Stored items from a collection:
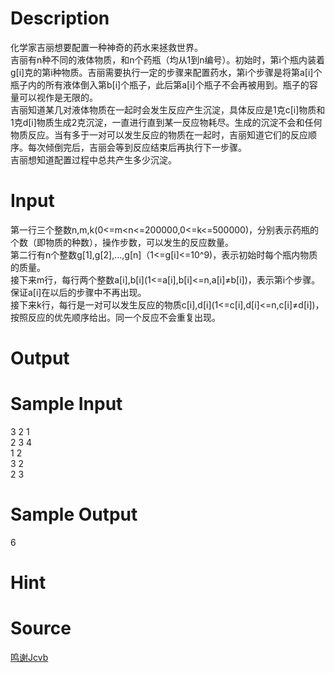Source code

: 
# Description

<div class="content"><p>化学家吉丽想要配置一种神奇的药水来拯救世界。<br/>
吉丽有n种不同的液体物质，和n个药瓶（均从1到n编号）。初始时，第i个瓶内装着g[i]克的第i种物质。吉丽需要执行一定的步骤来配置药水，第i个步骤是将第a[i]个瓶子内的所有液体倒入第b[i]个瓶子，此后第a[i]个瓶子不会再被用到。瓶子的容量可以视作是无限的。<br/>
吉丽知道某几对液体物质在一起时会发生反应产生沉淀，具体反应是1克c[i]物质和1克d[i]物质生成2克沉淀，一直进行直到某一反应物耗尽。生成的沉淀不会和任何物质反应。当有多于一对可以发生反应的物质在一起时，吉丽知道它们的反应顺序。每次倾倒完后，吉丽会等到反应结束后再执行下一步骤。<br/>
吉丽想知道配置过程中总共产生多少沉淀。</p></div>

# Input

<div class="content"><p>第一行三个整数n,m,k(0&lt;=m&lt;n&lt;=200000,0&lt;=k&lt;=500000)，分别表示药瓶的个数（即物质的种数），操作步数，可以发生的反应数量。<br/>
第二行有n个整数g[1],g[2],…,g[n]（1&lt;=g[i]&lt;=10^9)，表示初始时每个瓶内物质的质量。<br/>
接下来m行，每行两个整数a[i],b[i](1&lt;=a[i],b[i]&lt;=n,a[i]≠b[i])，表示第i个步骤。保证a[i]在以后的步骤中不再出现。<br/>
接下来k行，每行是一对可以发生反应的物质c[i],d[i](1&lt;=c[i],d[i]&lt;=n,c[i]≠d[i])，按照反应的优先顺序给出。同一个反应不会重复出现。</p></div>

# Output

<div class="content"></div>

# Sample Input

<div class="content"><span class="sampledata">3 2 1<br/>
2 3 4<br/>
1 2<br/>
3 2<br/>
2 3</span></div>

# Sample Output

<div class="content"><span class="sampledata">6</span></div>

# Hint

<div class="content"><p></p></div>

# Source

<div class="content"><p><a href="problemset.php?search=鸣谢Jcvb">鸣谢Jcvb</a></p></div>

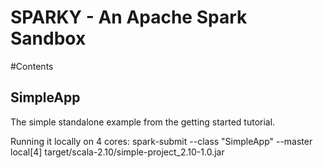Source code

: SPARKY - An Apache Spark Sandbox
================================

#Contents

## SimpleApp
The simple standalone example from the getting started tutorial.

Running it locally on 4 cores:
	spark-submit --class "SimpleApp" --master local[4] target/scala-2.10/simple-project_2.10-1.0.jar

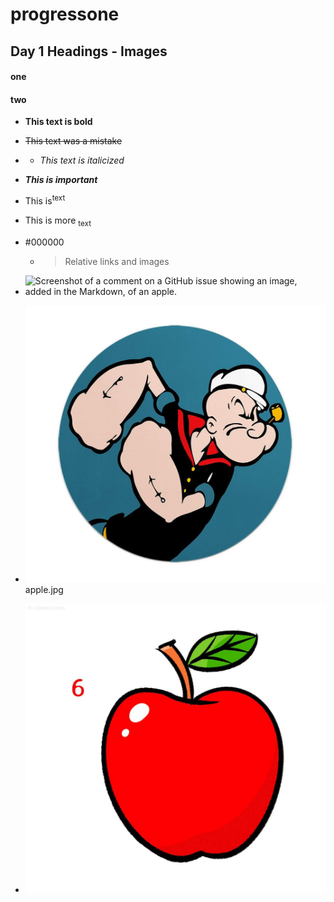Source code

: # progressone
## Day 1  Headings - Images
#### one
#### two
- **This text is bold**  
- ~~This text was a mistake~~
- - _This text is italicized_

 - ***This is important***

 - This is<sup>text</sup>

 - This is more <sub>text</sub>

 - #000000

   - >Relative links and images


 
- ![Screenshot of a comment on a GitHub issue showing an image, added in the Markdown, of an apple.](https://myoctocat.com/assets/images/base-octocat.svg)


- ![Popaye](img/61RZYaFHE0L.jpg)
apple.jpg
- ![Apple](img/apple.jpg)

Work to be completed: Wherever the string "text" appears in the data above, copy the line it sits in.

Answer to this exercise:
- **This text is bold**  
- ~~This text was a mistake~~
- - _This text is italicized_
 - This is<sup>text</sup>
 - This is more <sub>text</sub>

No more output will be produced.